Deploy & Scale Pre-trained NLP Models in Minutes with Watson Machine Learning & Hugging Face Transformers

Published in

IBM Data Science in Practice

10 min readJan 25, 2021

In this blog post, I will show you how you can access the latest pre-trained open source NLP models, and deploy them in a couple lines of code in Watson Machine Learning, both on Cloud or on-premise.

Why deploy a pre-trained model?

As a Data Scientist working with clients every day, I try to simplify the scope of a project before starting the implementation. Building custom solutions is fun and exciting, but, sometimes, looking for an easy-to-use solution that is already out there is key to the success of a project, at least to get started. It’s also a good practice to deploy a first version of your solution early on and integrate it with your business application before iterating further.

Luckily, in the modern machine learning world, “easy-to-use and implement” does not necessarily mean naive approach¹. It’s now very easy to find high quality implementations of the latest models available in Open Source. In this post, I will show you how to leverage one of the most popular NLP frameworks out there: the Python library Transformers, developed by Hugging Face (commonly referred to using the 🤗 emoji).

Testing a Transformers pipeline in a notebook

Before moving to the deployment, let’s look at how easy it is to use a pre-trained model in a notebook. First, we pip install the transformers package and load a model. 🤗 Transformers has the amazing Pipeline interface that abstracts away preprocessing steps and model inference in one callable object. To use a pre-trained pipeline, just import and call pipeline() and provide the task you want your pipeline to perform. In this example, we’ll use the “fill-mask” task which tries to guess missing words in a sentence. We use the framework argument to use the Tensorflow (to write this article, I used Tensorflow 2.1.0) implementation but could swap it to PyTorch and adapt the rest of this tutorial accordingly.

!pip install transformers==3.1
from transformers import pipelineunmasker = pipeline('fill-mask', framework='tf')
print(unmasker("Watson Machine Learning is a <mask> tool!"))

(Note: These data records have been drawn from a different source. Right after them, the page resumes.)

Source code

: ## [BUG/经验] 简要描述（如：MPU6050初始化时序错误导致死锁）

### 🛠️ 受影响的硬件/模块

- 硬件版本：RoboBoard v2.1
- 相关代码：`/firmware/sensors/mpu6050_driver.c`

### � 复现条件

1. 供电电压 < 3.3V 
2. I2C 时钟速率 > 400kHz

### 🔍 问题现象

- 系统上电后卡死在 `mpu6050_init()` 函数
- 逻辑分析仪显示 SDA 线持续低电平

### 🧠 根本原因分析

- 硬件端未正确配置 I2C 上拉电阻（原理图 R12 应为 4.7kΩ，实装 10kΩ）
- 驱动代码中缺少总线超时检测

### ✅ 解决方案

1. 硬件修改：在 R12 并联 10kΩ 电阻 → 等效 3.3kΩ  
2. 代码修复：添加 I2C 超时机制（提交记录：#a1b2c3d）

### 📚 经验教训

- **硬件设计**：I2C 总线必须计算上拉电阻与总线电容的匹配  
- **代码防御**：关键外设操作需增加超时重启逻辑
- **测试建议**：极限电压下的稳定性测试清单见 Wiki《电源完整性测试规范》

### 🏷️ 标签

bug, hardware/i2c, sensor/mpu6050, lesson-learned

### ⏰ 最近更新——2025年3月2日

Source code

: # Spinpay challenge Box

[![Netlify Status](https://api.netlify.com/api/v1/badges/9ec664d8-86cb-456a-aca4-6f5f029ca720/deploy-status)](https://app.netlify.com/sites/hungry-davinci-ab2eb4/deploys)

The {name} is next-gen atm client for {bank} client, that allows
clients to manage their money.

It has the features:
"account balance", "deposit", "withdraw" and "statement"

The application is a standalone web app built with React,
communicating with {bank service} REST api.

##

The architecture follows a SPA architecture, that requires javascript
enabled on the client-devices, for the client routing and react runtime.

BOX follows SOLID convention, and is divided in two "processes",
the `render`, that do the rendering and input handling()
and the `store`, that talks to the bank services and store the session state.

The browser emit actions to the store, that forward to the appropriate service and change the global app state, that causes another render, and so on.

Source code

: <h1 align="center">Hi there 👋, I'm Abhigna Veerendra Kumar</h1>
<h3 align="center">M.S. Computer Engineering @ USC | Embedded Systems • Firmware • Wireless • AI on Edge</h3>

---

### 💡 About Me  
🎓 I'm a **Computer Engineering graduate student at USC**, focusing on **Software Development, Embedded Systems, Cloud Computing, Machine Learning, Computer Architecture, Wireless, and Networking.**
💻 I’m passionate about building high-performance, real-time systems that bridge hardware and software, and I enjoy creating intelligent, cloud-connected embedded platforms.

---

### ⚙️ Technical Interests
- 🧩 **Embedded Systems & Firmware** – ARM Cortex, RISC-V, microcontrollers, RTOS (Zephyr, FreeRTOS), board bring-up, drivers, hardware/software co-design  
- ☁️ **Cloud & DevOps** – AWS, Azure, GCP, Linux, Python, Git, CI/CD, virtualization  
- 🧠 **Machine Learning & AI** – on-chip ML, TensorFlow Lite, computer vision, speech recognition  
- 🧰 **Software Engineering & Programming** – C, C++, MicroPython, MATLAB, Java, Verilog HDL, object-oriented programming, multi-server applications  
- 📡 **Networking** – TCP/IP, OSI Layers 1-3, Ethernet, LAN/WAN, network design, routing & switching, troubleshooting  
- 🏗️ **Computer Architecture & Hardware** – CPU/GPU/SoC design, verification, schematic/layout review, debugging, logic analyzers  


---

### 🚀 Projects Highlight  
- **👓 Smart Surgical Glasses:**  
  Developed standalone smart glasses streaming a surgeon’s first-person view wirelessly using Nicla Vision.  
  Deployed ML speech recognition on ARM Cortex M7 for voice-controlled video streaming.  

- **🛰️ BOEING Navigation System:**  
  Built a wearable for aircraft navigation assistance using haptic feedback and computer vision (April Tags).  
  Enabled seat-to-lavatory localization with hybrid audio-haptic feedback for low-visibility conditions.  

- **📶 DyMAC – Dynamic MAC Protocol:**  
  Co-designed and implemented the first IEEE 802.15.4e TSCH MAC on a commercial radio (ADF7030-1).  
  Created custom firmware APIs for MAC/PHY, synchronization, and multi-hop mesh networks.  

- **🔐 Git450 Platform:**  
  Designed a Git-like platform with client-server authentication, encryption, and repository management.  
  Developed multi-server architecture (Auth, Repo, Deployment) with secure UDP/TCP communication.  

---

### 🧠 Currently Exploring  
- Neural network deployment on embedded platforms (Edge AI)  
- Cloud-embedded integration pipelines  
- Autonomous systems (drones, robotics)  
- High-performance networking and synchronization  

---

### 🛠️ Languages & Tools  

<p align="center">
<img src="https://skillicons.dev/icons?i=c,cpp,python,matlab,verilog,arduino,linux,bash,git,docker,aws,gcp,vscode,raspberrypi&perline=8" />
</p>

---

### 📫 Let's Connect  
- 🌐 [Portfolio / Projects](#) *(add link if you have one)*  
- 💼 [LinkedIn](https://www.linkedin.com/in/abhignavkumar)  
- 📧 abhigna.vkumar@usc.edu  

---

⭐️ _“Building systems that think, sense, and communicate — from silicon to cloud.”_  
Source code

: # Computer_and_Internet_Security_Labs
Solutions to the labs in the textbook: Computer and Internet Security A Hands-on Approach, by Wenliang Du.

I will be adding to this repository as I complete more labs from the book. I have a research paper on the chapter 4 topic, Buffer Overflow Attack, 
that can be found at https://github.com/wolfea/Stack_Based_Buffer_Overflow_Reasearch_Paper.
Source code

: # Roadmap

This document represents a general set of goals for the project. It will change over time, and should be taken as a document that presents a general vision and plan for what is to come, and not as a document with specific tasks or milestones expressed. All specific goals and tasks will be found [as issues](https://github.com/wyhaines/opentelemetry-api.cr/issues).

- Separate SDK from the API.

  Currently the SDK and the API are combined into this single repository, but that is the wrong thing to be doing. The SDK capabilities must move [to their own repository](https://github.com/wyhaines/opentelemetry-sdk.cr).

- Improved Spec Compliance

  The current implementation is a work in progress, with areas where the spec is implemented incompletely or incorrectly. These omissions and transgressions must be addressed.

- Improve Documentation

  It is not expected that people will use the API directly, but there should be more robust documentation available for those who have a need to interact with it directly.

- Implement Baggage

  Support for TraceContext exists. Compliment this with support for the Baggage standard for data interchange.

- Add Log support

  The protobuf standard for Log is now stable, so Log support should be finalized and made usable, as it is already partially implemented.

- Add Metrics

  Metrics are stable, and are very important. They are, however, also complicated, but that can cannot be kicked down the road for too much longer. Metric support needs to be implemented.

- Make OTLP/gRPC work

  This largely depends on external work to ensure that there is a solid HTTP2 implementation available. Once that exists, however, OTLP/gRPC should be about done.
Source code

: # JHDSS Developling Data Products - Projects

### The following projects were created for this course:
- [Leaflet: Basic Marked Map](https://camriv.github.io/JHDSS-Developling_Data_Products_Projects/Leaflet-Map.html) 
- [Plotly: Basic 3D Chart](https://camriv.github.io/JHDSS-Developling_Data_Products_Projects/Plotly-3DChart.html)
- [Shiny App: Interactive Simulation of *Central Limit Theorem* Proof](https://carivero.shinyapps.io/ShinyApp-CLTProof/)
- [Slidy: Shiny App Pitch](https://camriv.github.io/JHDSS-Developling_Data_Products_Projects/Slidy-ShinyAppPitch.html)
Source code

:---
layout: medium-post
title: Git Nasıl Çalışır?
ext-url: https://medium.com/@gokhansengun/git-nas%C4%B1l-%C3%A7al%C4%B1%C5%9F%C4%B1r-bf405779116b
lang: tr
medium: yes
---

This will output a list of potential missing words and their score, starting with “powerful” (Thanks Transformers 😉). Under the hood, this unmasker pipeline is using RoBERTa (by default), one of the recent variants of BERT with improved training methodology: more information about this model and the Hugging Face implementation can be found here.

4 lines of code, and we have access to an end-to-end pipeline running the latest state-of-the-art model — pretty sweet! Now let’s look at how we can deploy this model in Watson Machine Learning.

What is Watson Machine Learning, how do I get started?

TL;DR: If you have used Watson Machine Learning before, and want to try the end to end code right away, jump to the last section of this article “Putting all the steps together”. If you haven’t, this tutorial will make you a WML expert!

WML, short for Watson Machine Learning, is a service that lets you run ML models anywhere and across any cloud. My favorite thing about WML is that it is a “self-service” tool: Data scientists can easily submit models for deployment and start using them in minutes, without help from a machine learning engineer for example.

The rest of this tutorial assumes that you have access to a WML instance, which could be anywhere (IBM Cloud, other Cloud vendors e.g. AWS, on-premise…). Except for the credentials, the code will be exactly the same. If you are just getting started with WML, and IBM Cloud in general, pause here and perform the following steps:

Sign up for IBM Cloud.
Create an instance of Watson Machine Learning: you can use a Lite instance which includes free credits.
Get an API key to authenticate to that instance.

Last point before we look at some code, you may run the code below from a notebook or script running anywhere. Because they integrate well with each other, I wrote the following code from a notebook in Watson Studio, WML’s counter part for model development.

Connecting to Watson Machine Learning

In order to deploy the pipeline we’ve tried above, we will perform these 5 steps:

Import the WML python client and connect to our WML instance
Create a custom “software specification” i.e. a runtime that will include 🤗 Transformers
Wrap the pipeline in a simple Python function and store it in the WML repository
Deploy the stored function and test it
Optional: Scale it up!

First, we install and import the ibm_watson_machine_learning package. If you are running your code from within Watson Studio, this package is pre-installed.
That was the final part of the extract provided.